Gyanvapi case win of Hindu pleaders in Varanasi court a big step

 


District Judge AK Vishvesh said the court would continue hearing the women's plea - which led to a survey inside the mosque.

A court today agreed to hear the case of five Hindu women who want to offer prayers at a temple inside the Gyanvapi mosque in Varanasi, next to the famous Kashi Vishwanath temple. His petition will be heard on September 22.

Coming up next are 10 real factors from this issue at the forefront of everybody's thoughts

• This is a big step for five women who want permission for annual worship and rituals in a part of the mosque complex. They claim that there are idols of Hindu gods and goddesses in the premises.

• The Muslim petitioners, mainly the mosque administrators, want the petition to be dismissed and said that they are ready to fight up to the Supreme Court.

• His challenge was rejected in all the three cases cited by him. The most important of these is the 1991 law which barred the status of a place of worship that existed on August 15, 1947. The petitioners do not want ownership, only the right to worship, the court said.

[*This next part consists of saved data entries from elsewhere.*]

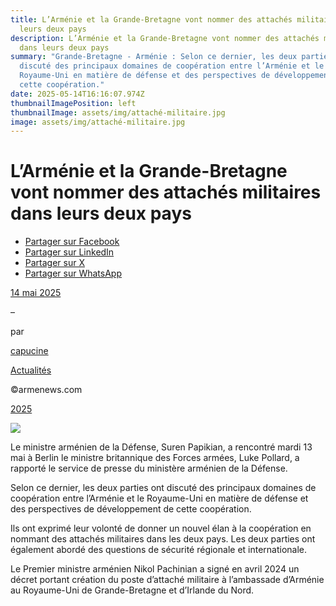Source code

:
 ```yaml
---
title: L’Arménie et la Grande-Bretagne vont nommer des attachés militaires dans
  leurs deux pays
description: L’Arménie et la Grande-Bretagne vont nommer des attachés militaires
  dans leurs deux pays
summary: "Grande-Bretagne - Arménie : Selon ce dernier, les deux parties ont
  discuté des principaux domaines de coopération entre l’Arménie et le
  Royaume-Uni en matière de défense et des perspectives de développement de
  cette coopération."
date: 2025-05-14T16:16:07.974Z
thumbnailImagePosition: left
thumbnailImage: assets/img/attaché-militaire.jpg
image: assets/img/attaché-militaire.jpg
---
```

<!--StartFragment-->

# L’Arménie et la Grande-Bretagne vont nommer des attachés militaires dans leurs deux pays

* [Partager sur Facebook](https://www.facebook.com/sharer/sharer.php?u=https%3A%2F%2Fwww.armenews.com%2Flarmenie-et-la-grande-bretagne-vont-nommer-des-attaches-militaires-dans-leurs-deux-pays%2F&title=L%26rsquo%3BArm%C3%A9nie%20et%20la%20Grande-Bretagne%20vont%20nommer%20des%20attach%C3%A9s%20militaires%20dans%20leurs%20deux%20pays)
* [Partager sur LinkedIn](https://www.linkedin.com/shareArticle?mini=true&url=https%3A%2F%2Fwww.armenews.com%2Flarmenie-et-la-grande-bretagne-vont-nommer-des-attaches-militaires-dans-leurs-deux-pays%2F&title=L%26rsquo%3BArm%C3%A9nie%20et%20la%20Grande-Bretagne%20vont%20nommer%20des%20attach%C3%A9s%20militaires%20dans%20leurs%20deux%20pays)
* [Partager sur X](https://x.com/share?url=https%3A%2F%2Fwww.armenews.com%2Flarmenie-et-la-grande-bretagne-vont-nommer-des-attaches-militaires-dans-leurs-deux-pays%2F&text=L%26rsquo%3BArm%C3%A9nie%20et%20la%20Grande-Bretagne%20vont%20nommer%20des%20attach%C3%A9s%20militaires%20dans%20leurs%20deux%20pays)
* [Partager sur WhatsApp](https://api.whatsapp.com/send?text=L%26rsquo%3BArm%C3%A9nie%20et%20la%20Grande-Bretagne%20vont%20nommer%20des%20attach%C3%A9s%20militaires%20dans%20leurs%20deux%20pays%20%E2%80%94%20https%3A%2F%2Fwww.armenews.com%2Flarmenie-et-la-grande-bretagne-vont-nommer-des-attaches-militaires-dans-leurs-deux-pays%2F)

[14 mai 2025](https://www.armenews.com/larmenie-et-la-grande-bretagne-vont-nommer-des-attaches-militaires-dans-leurs-deux-pays/)

–

par

[capucine](https://www.armenews.com/author/capucine/)

[Actualités](https://www.armenews.com/categorie/actualites/)

©armenews.com

[2025](https://www.armenews.com/larmenie-et-la-grande-bretagne-vont-nommer-des-attaches-militaires-dans-leurs-deux-pays/)

![](https://www.armenews.com/wp-content/uploads/2025/05/ck44smeae01xzyhxzmjsf3rset97dcz7.jpg)

Le ministre arménien de la Défense, Suren Papikian, a rencontré mardi 13 mai à Berlin le ministre britannique des Forces armées, Luke Pollard, a rapporté le service de presse du ministère arménien de la Défense.

Selon ce dernier, les deux parties ont discuté des principaux domaines de coopération entre l’Arménie et le Royaume-Uni en matière de défense et des perspectives de développement de cette coopération.

Ils ont exprimé leur volonté de donner un nouvel élan à la coopération en nommant des attachés militaires dans les deux pays. Les deux parties ont également abordé des questions de sécurité régionale et internationale.

Le Premier ministre arménien Nikol Pachinian a signé en avril 2024 un décret portant création du poste d’attaché militaire à l’ambassade d’Arménie au Royaume-Uni de Grande-Bretagne et d’Irlande du Nord.



<!--EndFragment-->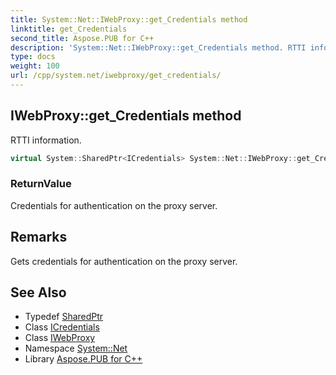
 ```yaml
---
title: System::Net::IWebProxy::get_Credentials method
linktitle: get_Credentials
second_title: Aspose.PUB for C++
description: 'System::Net::IWebProxy::get_Credentials method. RTTI information in C++.'
type: docs
weight: 100
url: /cpp/system.net/iwebproxy/get_credentials/
---
```

## IWebProxy::get_Credentials method


RTTI information.

```cpp
virtual System::SharedPtr<ICredentials> System::Net::IWebProxy::get_Credentials()=0
```


### ReturnValue

Credentials for authentication on the proxy server.
## Remarks


Gets credentials for authentication on the proxy server. 
## See Also

* Typedef [SharedPtr](../../../system/sharedptr/)
* Class [ICredentials](../../icredentials/)
* Class [IWebProxy](../)
* Namespace [System::Net](../../)
* Library [Aspose.PUB for C++](../../../)
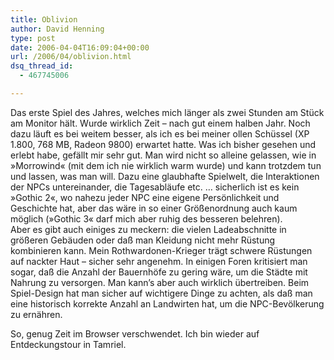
 ```yaml
---
title: Oblivion
author: David Henning
type: post
date: 2006-04-04T16:09:04+00:00
url: /2006/04/oblivion.html
dsq_thread_id:
  - 467745006

---
```

Das erste Spiel des Jahres, welches mich länger als zwei Stunden am Stück am Monitor hält. Wurde wirklich Zeit &#8211; nach gut einem halben Jahr. Noch dazu läuft es bei weitem besser, als ich es bei meiner ollen Schüssel (XP 1.800, 768 MB, Radeon 9800) erwartet hatte. Was ich bisher gesehen und erlebt habe, gefällt mir sehr gut. Man wird nicht so alleine gelassen, wie in »Morrowind« (mit dem ich nie wirklich warm wurde) und kann trotzdem tun und lassen, was man will. Dazu eine glaubhafte Spielwelt, die Interaktionen der NPCs untereinander, die Tagesabläufe etc. &#8230; sicherlich ist es kein »Gothic 2«, wo nahezu jeder NPC eine eigene Persönlichkeit und Geschichte hat, aber das wäre in so einer Größenordnung auch kaum möglich (»Gothic 3« darf mich aber ruhig des besseren belehren).  
Aber es gibt auch einiges zu meckern: die vielen Ladeabschnitte in größeren Gebäuden oder daß man Kleidung nicht mehr Rüstung kombinieren kann. Mein Rothwardonen-Krieger trägt schwere Rüstungen auf nackter Haut &#8211; sicher sehr angenehm. In einigen Foren kritisiert man sogar, daß die Anzahl der Bauernhöfe zu gering wäre, um die Städte mit Nahrung zu versorgen. Man kann&#8217;s aber auch wirklich übertreiben. Beim Spiel-Design hat man sicher auf wichtigere Dinge zu achten, als daß man eine historisch korrekte Anzahl an Landwirten hat, um die NPC-Bevölkerung zu ernähren.

So, genug Zeit im Browser verschwendet. Ich bin wieder auf Entdeckungstour in Tamriel.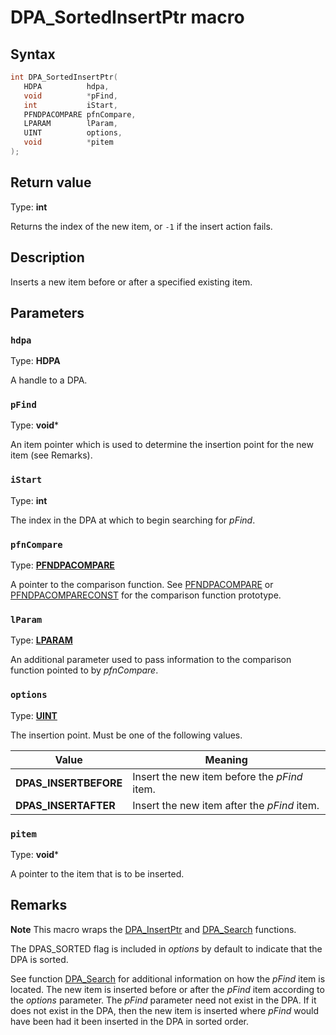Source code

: # DPA_SortedInsertPtr macro

## Syntax

```cpp
int DPA_SortedInsertPtr(
   HDPA          hdpa,
   void          *pFind,
   int           iStart,
   PFNDPACOMPARE pfnCompare,
   LPARAM        lParam,
   UINT          options,
   void          *pitem
);
```

## Return value

Type: **int**

Returns the index of the new item, or `-1` if the insert action fails.

## Description

Inserts a new item before or after a specified existing item.

## Parameters

### `hdpa`

Type: **HDPA**

A handle to a DPA.

### `pFind`

Type: **void***

An item pointer which is used to determine the insertion point for the new item (see Remarks).

### `iStart`

Type: **int**

The index in the DPA at which to begin searching for *pFind*.

### `pfnCompare`

Type: **[PFNDPACOMPARE](https://learn.microsoft.com/windows/desktop/api/dpa_dsa/nc-dpa_dsa-pfndacompare)**

A pointer to the comparison function. See [PFNDPACOMPARE](https://learn.microsoft.com/windows/desktop/api/dpa_dsa/nc-dpa_dsa-pfndacompare) or [PFNDPACOMPARECONST](https://learn.microsoft.com/windows/desktop/api/dpa_dsa/nc-dpa_dsa-pfndacompareconst) for the comparison function prototype.

### `lParam`

Type: **[LPARAM](https://learn.microsoft.com/windows/desktop/WinProg/windows-data-types)**

An additional parameter used to pass information to the comparison function pointed to by *pfnCompare*.

### `options`

Type: **[UINT](https://learn.microsoft.com/windows/desktop/WinProg/windows-data-types)**

The insertion point. Must be one of the following values.

| Value | Meaning |
| --- | --- |
| **DPAS_INSERTBEFORE** | Insert the new item before the *pFind* item. |
| **DPAS_INSERTAFTER** | Insert the new item after the *pFind* item. |

### `pitem`

Type: **void***

A pointer to the item that is to be inserted.

## Remarks

**Note** This macro wraps the [DPA_InsertPtr](https://learn.microsoft.com/windows/desktop/api/dpa_dsa/nf-dpa_dsa-dpa_insertptr) and [DPA_Search](https://learn.microsoft.com/windows/desktop/api/dpa_dsa/nf-dpa_dsa-dpa_search) functions.

The DPAS_SORTED flag is included in *options* by default to indicate that the DPA is sorted.

See function [DPA_Search](https://learn.microsoft.com/windows/desktop/api/dpa_dsa/nf-dpa_dsa-dpa_search) for additional information on how the *pFind* item is located. The new item is inserted before or after the *pFind* item according to the *options* parameter. The *pFind* parameter need not exist in the DPA. If it does not exist in the DPA, then the new item is inserted where *pFind* would have been had it been inserted in the DPA in sorted order.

• Earlier this year, the trial court ordered the filming of the centuries-old mosque based on a petition by women.

• Videography reports that were controversially leaked by Hindu petitioners claimed that a "Shivalinga" or relic of Lord Shiva was found in a pond within the mosque premises that was used for "Wazhu" or purification rituals before Muslim prayers. was done.

• Then a court sealed the pond and banned large prayer meetings in the high-profile mosque. The social affair ought to be restricted to 20 individuals, the court said.

• Filming inside the mosque was challenged in the Supreme Court by the Gyanvapi Masjid Committee, which said the move violated the 1991 Act (Places of Worship Act).

That's what the Muslim solicitors contended "such petitions and fixing of mosques would prompt public underhandedness and mutual disharmony, influencing mosques the nation over".

• In May, the Supreme Court referred the case to the city's senior-most judge, citing the "complexity and sensitivity" of the dispute, saying it required experienced handling.

• The Gyanvapi Masjid, located in Prime Minister Narendra Modi's constituency (Varanasi), is one of the many mosques that Hindu fundamentalists believe was built on the ruins of temples. It was one of three lines of temple-mosque, apart from Ayodhya and Mathura, that the BJP had erected in the 1980s and 90s, gaining national prominence.